■予算の壁と「受益者負担」の視点
高崎市はこの事業に対し、用務員の時間外手当として約1900万円の当初予算を計上している。しかし「1校あたりの約32万円」という金額で、外部の事業者で対応できるかという問いに、専門家の平岩氏は首を振る。 「(1900万円の予算では)厳しいと思う。朝の1時間だけ働く人を見つけるのはとても難しい。正規の職員を1人なり2人なり雇うとなると、ケタが違う予算が必要になってくる」。
この予算不足と体制の不備を解決する手段として、ひろゆき氏は「受益者負担」の考え方を提示した。「例えば月30万あげるから1日1時間、子どもの見守りを頼めば、やる人いると思う。(子どもを託す)共働きの親たちは、それで早く会社に行けるわけだから、その分は高めに月謝を払う形にすればいいのではないか。ただで預けようとするから用務員や学校にも無理が出る」。
さらには「共働きの人は、働けなくて自分のキャリアが途絶えるくらいなら、子どもを預けるのに1万円を払った方が全然いいという人もいると思う。お金で解決した方がシンプルなのかなとも思う」と付け加えた。
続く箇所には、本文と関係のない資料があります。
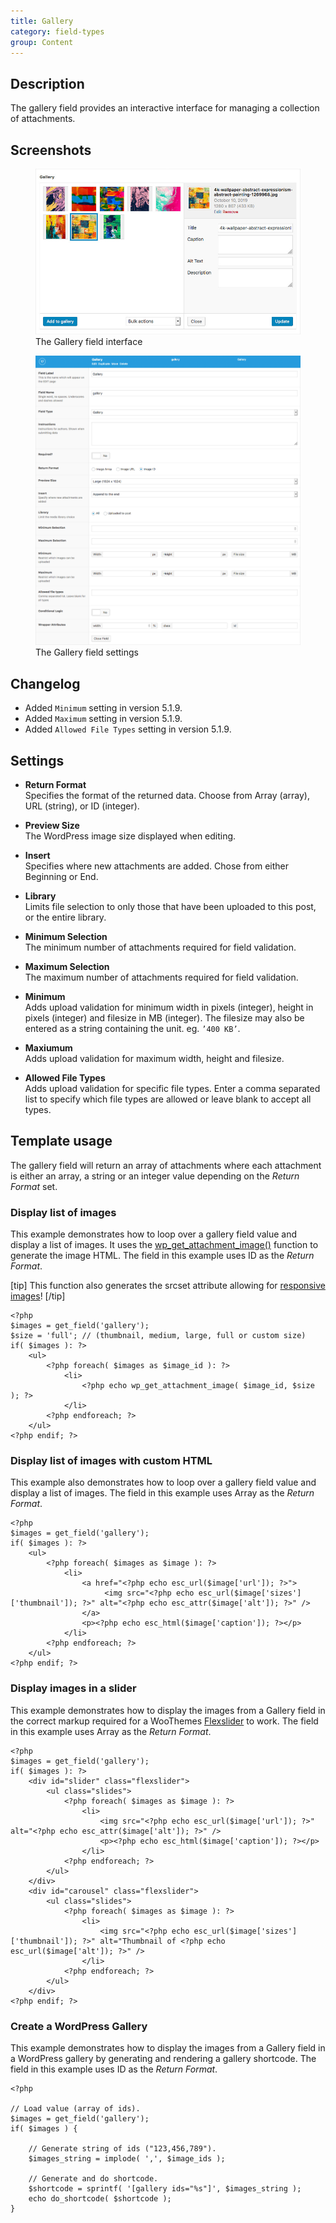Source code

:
 ```yaml
---
title: Gallery
category: field-types
group: Content
---
```


## Description
The gallery field provides an interactive interface for managing a collection of attachments.

## Screenshots
<div class="gallery">
    <figure>
        <a href="https://raw.githubusercontent.com/AdvancedCustomFields/docs/master/assets/acf-gallery-field-interface.jpg">
            <img src="https://raw.githubusercontent.com/AdvancedCustomFields/docs/master/assets/acf-gallery-field-interface.jpg" alt="A gallery field that allows you to select multiple images" />
        </a>
        <figcaption>The Gallery field interface</figcaption>
    </figure>
    <figure>
        <a href="https://raw.githubusercontent.com/AdvancedCustomFields/docs/master/assets/acf-gallery-field-settings.png">
            <img src="https://raw.githubusercontent.com/AdvancedCustomFields/docs/master/assets/acf-gallery-field-settings.png" alt="List of field settings shown when setting up a Gallery field" />
        </a>
        <figcaption>The Gallery field settings</figcaption>
    </figure>
</div>

## Changelog
- Added `Minimum` setting in version 5.1.9.
- Added `Maximum` setting in version 5.1.9.
- Added `Allowed File Types` setting in version 5.1.9.

## Settings
- **Return Format**  
  Specifies the format of the returned data. Choose from Array (array), URL (string), or ID (integer).
  
- **Preview Size**  
  The WordPress image size displayed when editing.
  
- **Insert**  
  Specifies where new attachments are added. Chose from either Beginning or End.
  
- **Library**  
  Limits file selection to only those that have been uploaded to this post, or the entire library.
  
- **Minimum Selection**  
  The minimum number of attachments required for field validation.
  
- **Maximum Selection**  
  The maximum number of attachments required for field validation.
  
- **Minimum**  
  Adds upload validation for minimum width in pixels (integer), height in pixels (integer) and filesize in MB (integer). The filesize may also be entered as a string containing the unit. eg. `’400 KB’`.
  
- **Maxiumum**  
  Adds upload validation for maximum width, height and filesize.
  
- **Allowed File Types**  
  Adds upload validation for specific file types. Enter a comma separated list to specify which file types are allowed or leave blank to accept all types.

## Template usage  
The gallery field will return an array of attachments where each attachment is either an array, a string or an integer value depending on the *Return Format* set.

### Display list of images
This example demonstrates how to loop over a gallery field value and display a list of images. It uses the [wp_get_attachment_image()](https://developer.wordpress.org/reference/functions/wp_get_attachment_image/) function to generate the image HTML. The field in this example uses ID as the *Return Format*.

[tip]
This function also generates the srcset attribute allowing for [responsive images](https://make.wordpress.org/core/2015/11/10/responsive-images-in-wordpress-4-4/)!
[/tip]

```
<?php 
$images = get_field('gallery');
$size = 'full'; // (thumbnail, medium, large, full or custom size)
if( $images ): ?>
    <ul>
        <?php foreach( $images as $image_id ): ?>
            <li>
            	<?php echo wp_get_attachment_image( $image_id, $size ); ?>
            </li>
        <?php endforeach; ?>
    </ul>
<?php endif; ?>
```

### Display list of images with custom HTML
This example also demonstrates how to loop over a gallery field value and display a list of images. The field in this example uses Array as the *Return Format*.
```
<?php 
$images = get_field('gallery');
if( $images ): ?>
    <ul>
        <?php foreach( $images as $image ): ?>
            <li>
                <a href="<?php echo esc_url($image['url']); ?>">
                     <img src="<?php echo esc_url($image['sizes']['thumbnail']); ?>" alt="<?php echo esc_attr($image['alt']); ?>" />
                </a>
                <p><?php echo esc_html($image['caption']); ?></p>
            </li>
        <?php endforeach; ?>
    </ul>
<?php endif; ?>
```

### Display images in a slider
This example demonstrates how to display the images from a Gallery field in the correct markup required for a WooThemes [Flexslider](http://www.woothemes.com/flexslider/) to work. The field in this example uses Array as the *Return Format*.
```
<?php 
$images = get_field('gallery');
if( $images ): ?>
    <div id="slider" class="flexslider">
        <ul class="slides">
            <?php foreach( $images as $image ): ?>
                <li>
                    <img src="<?php echo esc_url($image['url']); ?>" alt="<?php echo esc_attr($image['alt']); ?>" />
                    <p><?php echo esc_html($image['caption']); ?></p>
                </li>
            <?php endforeach; ?>
        </ul>
    </div>
    <div id="carousel" class="flexslider">
        <ul class="slides">
            <?php foreach( $images as $image ): ?>
                <li>
                    <img src="<?php echo esc_url($image['sizes']['thumbnail']); ?>" alt="Thumbnail of <?php echo esc_url($image['alt']); ?>" />
                </li>
            <?php endforeach; ?>
        </ul>
    </div>
<?php endif; ?>
```

### Create a WordPress Gallery
This example demonstrates how to display the images from a Gallery field in a WordPress gallery by generating and rendering a gallery shortcode. The field in this example uses ID as the *Return Format*.

```
<?php

// Load value (array of ids).
$images = get_field('gallery');
if( $images ) {
	
	// Generate string of ids ("123,456,789").
	$images_string = implode( ',', $image_ids );
	
	// Generate and do shortcode.
	$shortcode = sprintf( '[gallery ids="%s"]', $images_string );
	echo do_shortcode( $shortcode );
}
```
高崎市長は「社会全体で子育てをしている働く女性たちを出来る限り支援していくというのは社会的な命題。これは学校施設も無縁ではない」と語り、教職員の出勤を強要していないことを強調する。しかし、すぎやま氏は「(自分が高崎の教員なら)絶対行かざるを得ない。特に管理職だったら絶対行くと思う」と語るように、現場には「何かあったら」という恐怖に基づいた、目に見えない強制力が働いているとも伝えていた。